Gbagbo returned from exile in 2021 following his ICC acquittal and established a new political party, but he has since maintained a low profile despite having stated his intention to stay in politics until his passing.

No attempt to jail him on the basis of the 2018 conviction had been made after he returned to the nation.

a “fraternal gathering”

Only a few weeks have passed since the meeting between Outtara, Gbagbo, and Henri Konan Bedie, another former president, which took place on July 14.

The three men “discussed, in a congenial atmosphere, subjects of the national interest and the ways and means of solidifying peace in our country” at that “fraternal encounter,” according to Ouattara’s speech on Saturday.

Gbagbo and Bedie have both been invited to the nation’s political capital Yamoussoukro’s Independence Day celebrations on Sunday.

The former presidents had contested Outtara’s bid for re-election in 2020 because they believed it to be unconstitutional, and that election also resulted in political bloodshed.

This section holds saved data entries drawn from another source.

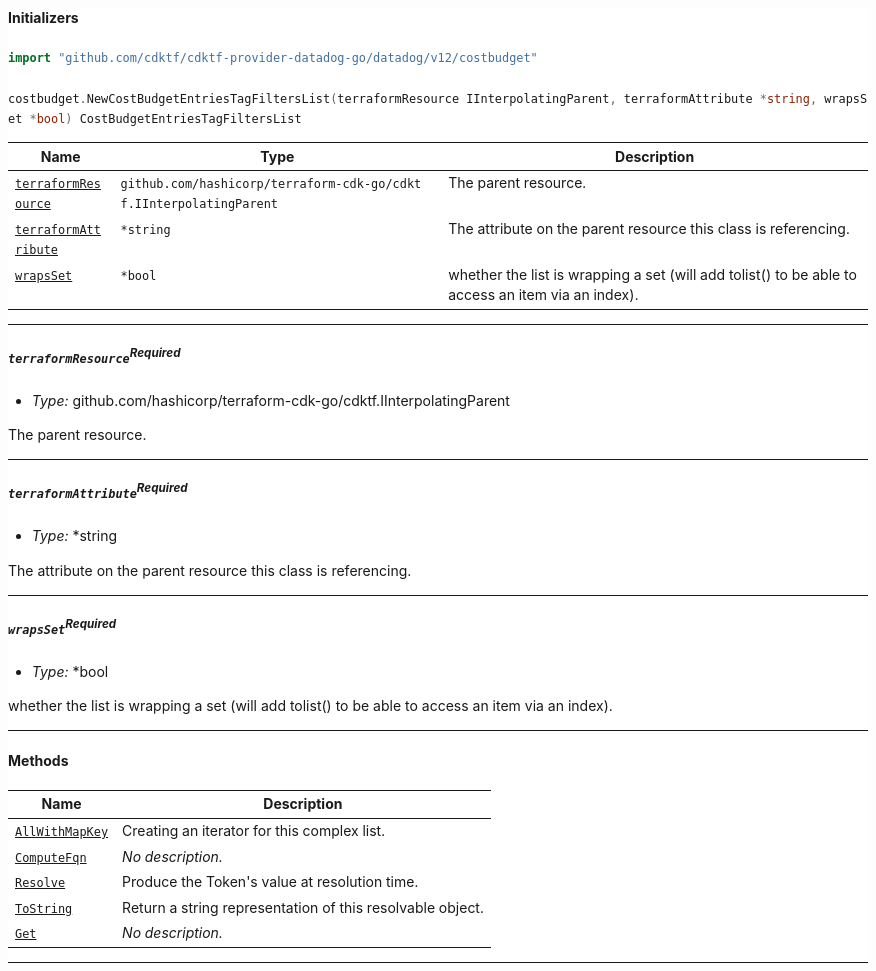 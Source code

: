 #### Initializers <a name="Initializers" id="@cdktf/provider-datadog.costBudget.CostBudgetEntriesTagFiltersList.Initializer"></a>

```go
import "github.com/cdktf/cdktf-provider-datadog-go/datadog/v12/costbudget"

costbudget.NewCostBudgetEntriesTagFiltersList(terraformResource IInterpolatingParent, terraformAttribute *string, wrapsSet *bool) CostBudgetEntriesTagFiltersList
```

| **Name** | **Type** | **Description** |
| --- | --- | --- |
| <code><a href="#@cdktf/provider-datadog.costBudget.CostBudgetEntriesTagFiltersList.Initializer.parameter.terraformResource">terraformResource</a></code> | <code>github.com/hashicorp/terraform-cdk-go/cdktf.IInterpolatingParent</code> | The parent resource. |
| <code><a href="#@cdktf/provider-datadog.costBudget.CostBudgetEntriesTagFiltersList.Initializer.parameter.terraformAttribute">terraformAttribute</a></code> | <code>*string</code> | The attribute on the parent resource this class is referencing. |
| <code><a href="#@cdktf/provider-datadog.costBudget.CostBudgetEntriesTagFiltersList.Initializer.parameter.wrapsSet">wrapsSet</a></code> | <code>*bool</code> | whether the list is wrapping a set (will add tolist() to be able to access an item via an index). |

---

##### `terraformResource`<sup>Required</sup> <a name="terraformResource" id="@cdktf/provider-datadog.costBudget.CostBudgetEntriesTagFiltersList.Initializer.parameter.terraformResource"></a>

- *Type:* github.com/hashicorp/terraform-cdk-go/cdktf.IInterpolatingParent

The parent resource.

---

##### `terraformAttribute`<sup>Required</sup> <a name="terraformAttribute" id="@cdktf/provider-datadog.costBudget.CostBudgetEntriesTagFiltersList.Initializer.parameter.terraformAttribute"></a>

- *Type:* *string

The attribute on the parent resource this class is referencing.

---

##### `wrapsSet`<sup>Required</sup> <a name="wrapsSet" id="@cdktf/provider-datadog.costBudget.CostBudgetEntriesTagFiltersList.Initializer.parameter.wrapsSet"></a>

- *Type:* *bool

whether the list is wrapping a set (will add tolist() to be able to access an item via an index).

---

#### Methods <a name="Methods" id="Methods"></a>

| **Name** | **Description** |
| --- | --- |
| <code><a href="#@cdktf/provider-datadog.costBudget.CostBudgetEntriesTagFiltersList.allWithMapKey">AllWithMapKey</a></code> | Creating an iterator for this complex list. |
| <code><a href="#@cdktf/provider-datadog.costBudget.CostBudgetEntriesTagFiltersList.computeFqn">ComputeFqn</a></code> | *No description.* |
| <code><a href="#@cdktf/provider-datadog.costBudget.CostBudgetEntriesTagFiltersList.resolve">Resolve</a></code> | Produce the Token's value at resolution time. |
| <code><a href="#@cdktf/provider-datadog.costBudget.CostBudgetEntriesTagFiltersList.toString">ToString</a></code> | Return a string representation of this resolvable object. |
| <code><a href="#@cdktf/provider-datadog.costBudget.CostBudgetEntriesTagFiltersList.get">Get</a></code> | *No description.* |

---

The following year’s legislative elections, which went off without a hitch, marked the start of reconciliation efforts.

Even though Ouattara’s party won that election, it did allow the opposition, including Gbagbo’s supporters, who had boycotted all elections since their leader’s overthrow in 2010 after ten years in power, to retake their seats in the National Assembly.

In order to ensure that municipal elections in 2023 and the following presidential election in 2025 may be held without bloodshed, a “political discourse” is now being held between the government, parties, and civil society organizations.

Ouattara, Bedie, and Gbagbo, who are 80, 88, and 77 years old, have controlled Ivorian politics for more than 20 years, respectively.